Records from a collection

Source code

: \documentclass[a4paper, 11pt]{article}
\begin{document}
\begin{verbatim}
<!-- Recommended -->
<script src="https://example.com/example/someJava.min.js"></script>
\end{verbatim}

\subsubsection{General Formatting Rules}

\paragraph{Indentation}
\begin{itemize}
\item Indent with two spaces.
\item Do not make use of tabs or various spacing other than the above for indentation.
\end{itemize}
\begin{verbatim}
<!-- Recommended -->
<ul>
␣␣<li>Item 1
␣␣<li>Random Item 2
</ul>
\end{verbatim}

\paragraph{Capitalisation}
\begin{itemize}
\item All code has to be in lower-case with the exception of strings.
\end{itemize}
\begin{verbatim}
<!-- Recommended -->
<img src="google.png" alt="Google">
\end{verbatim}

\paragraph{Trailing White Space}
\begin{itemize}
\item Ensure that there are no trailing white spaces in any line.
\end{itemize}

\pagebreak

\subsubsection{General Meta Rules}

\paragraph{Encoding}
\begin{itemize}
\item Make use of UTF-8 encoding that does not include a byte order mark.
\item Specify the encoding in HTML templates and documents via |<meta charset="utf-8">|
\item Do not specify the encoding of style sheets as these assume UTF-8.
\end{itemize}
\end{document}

TASK TO COMPLETE >>
All entries are to be copied exactly as they read.

EXERCISE ANSWER >>
Source code

: \documentclass[a4paper, 11pt]{article}
\begin{document}
\begin{verbatim}
<!-- Recommended -->
<script src="https://example.com/example/someJava.min.js"></script>
\end{verbatim}

\subsubsection{General Formatting Rules}

\paragraph{Indentation}
\begin{itemize}
\item Indent with two spaces.
\item Do not make use of tabs or various spacing other than the above for indentation.
\end{itemize}
\begin{verbatim}
<!-- Recommended -->
<ul>
␣␣<li>Item 1
␣␣<li>Random Item 2
</ul>
\end{verbatim}

\paragraph{Capitalisation}
\begin{itemize}
\item All code has to be in lower-case with the exception of strings.
\end{itemize}
\begin{verbatim}
<!-- Recommended -->
<img src="google.png" alt="Google">
\end{verbatim}

\paragraph{Trailing White Space}
\begin{itemize}
\item Ensure that there are no trailing white spaces in any line.
\end{itemize}

\pagebreak

\subsubsection{General Meta Rules}

\paragraph{Encoding}
\begin{itemize}
\item Make use of UTF-8 encoding that does not include a byte order mark.
\item Specify the encoding in HTML templates and documents via |<meta charset="utf-8">|
\item Do not specify the encoding of style sheets as these assume UTF-8.
\end{itemize}
\end{document}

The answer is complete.